Microangiopathic (MAHA)

  • Red cells fragmented by fibrin strands / platelet-rich microthrombi in small vessels
  • Produces schistocytes (helmet cells, triangle cells) on film
  • Causes: TTP (ADAMTS13 deficiency), HUS (shiga toxin), DIC, HELLP, malignant HTN
  • Treat the cause: TTP = plasma exchange + steroids + caplacizumab
[1]
Detailed medical pathophysiology infographic showing the two destruction sites in parallel — extravascular splenic macrophage pathway on the left, intravascular free-haemoglobin pathway on the right — converging on the shared biochemical signature of raised reticulocytes, LDH, unconjugated bilirubin and low haptoglobin
FigureTwo pathways of red-cell destruction converge on a single biochemical signature. Left — extravascular haemolysis: IgG-opsonised or spherocytic cells are phagocytosed by splenic macrophages via Fc and C3b receptors; haemoglobin is catabolised to unconjugated bilirubin (jaundice) and LDH is released; haptoglobin falls because some free haemoglobin escapes. Right — intravascular haemolysis: red cells rupture in the circulation, releasing free haemoglobin that saturates and depletes haptoglobin, then spills into urine (haemoglobinuria) and is stored in renal tubular cells (haemosiderinuria). Both routes share reticulocytosis (marrow compensation) and the clinical triad of anaemia, jaundice, splenomegaly.

Clinical Presentation

The clinical face of haemolysis combines the generic features of any anaemia with the specific features of accelerated red-cell turnover, and then superimposes the fingerprints of the individual cause. [1]

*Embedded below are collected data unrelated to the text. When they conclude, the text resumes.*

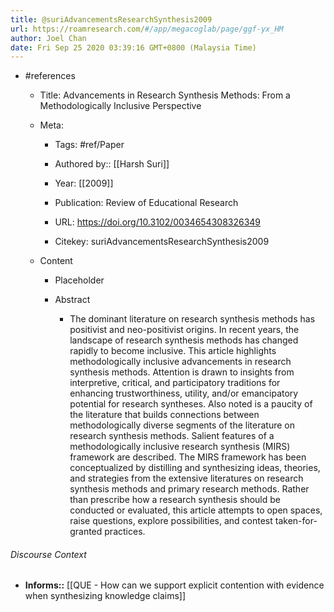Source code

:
 ```yaml
---
title: @suriAdvancementsResearchSynthesis2009
url: https://roamresearch.com/#/app/megacoglab/page/ggf-yx_HM
author: Joel Chan
date: Fri Sep 25 2020 03:39:16 GMT+0800 (Malaysia Time)
---
```


- #references

    - Title: Advancements in Research Synthesis Methods: From a Methodologically Inclusive Perspective

    - Meta:

        - Tags: #ref/Paper

        - Authored by::  [[Harsh Suri]]

        - Year: [[2009]]

        - Publication: Review of Educational Research

        - URL: https://doi.org/10.3102/0034654308326349

        - Citekey: suriAdvancementsResearchSynthesis2009

    - Content

        - Placeholder

        - Abstract

            - The dominant literature on research synthesis methods has positivist and neo-positivist origins. In recent years, the landscape of research synthesis methods has changed rapidly to become inclusive. This article highlights methodologically inclusive advancements in research synthesis methods. Attention is drawn to insights from interpretive, critical, and participatory traditions for enhancing trustworthiness, utility, and/or emancipatory potential for research syntheses. Also noted is a paucity of the literature that builds connections between methodologically diverse segments of the literature on research synthesis methods. Salient features of a methodologically inclusive research synthesis (MIRS) framework are described. The MIRS framework has been conceptualized by distilling and synthesizing ideas, theories, and strategies from the extensive literatures on research synthesis methods and primary research methods. Rather than prescribe how a research synthesis should be conducted or evaluated, this article attempts to open spaces, raise questions, explore possibilities, and contest taken-for-granted practices.

###### Discourse Context

- **Informs::** [[QUE - How can we support explicit contention with evidence when synthesizing knowledge claims]]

General features of haemolysis

  • Anaemia — fatigue, exertional dyspnoea, pallor (conjunctival, palmar creases, mucous membranes), tachycardia, flow murmurs; in the elderly or those with coronary disease, angina or heart failure may be the presenting complaint.
  • Jaundice — a lemon-yellow (lemon tinge) discolouration of sclera and skin from raised unconjugated bilirubin; classically without dark stools and without pruritus (because the bilirubin never reaches the gut in excess conjugated form, though stool may be darker from increased stercobilinogen).
  • Splenomegaly — the spleen is the principal site of red-cell clearance and is palpably enlarged in chronic extravascular haemolysis (warm AIHA, hereditary spherocytosis, thalassaemia, sickle cell in children before autosplenectomy).
  • Dark urine — cola-coloured / port-wine urine is the hallmark of intravascular haemolysis (haemoglobinuria in PNH, cold agglutinin, G6PD crisis, ABO mismatch, march haemoglobinuria); a positive dipstick for blood with no red cells on microscopy is the clue.
  • Pigment gallstones — chronic bilirubin overload leads to calcium bilirubinate (pigment) stones; cholecystitis, biliary colic or pancreatitis may be the first presentation of an inherited haemolysis. [1]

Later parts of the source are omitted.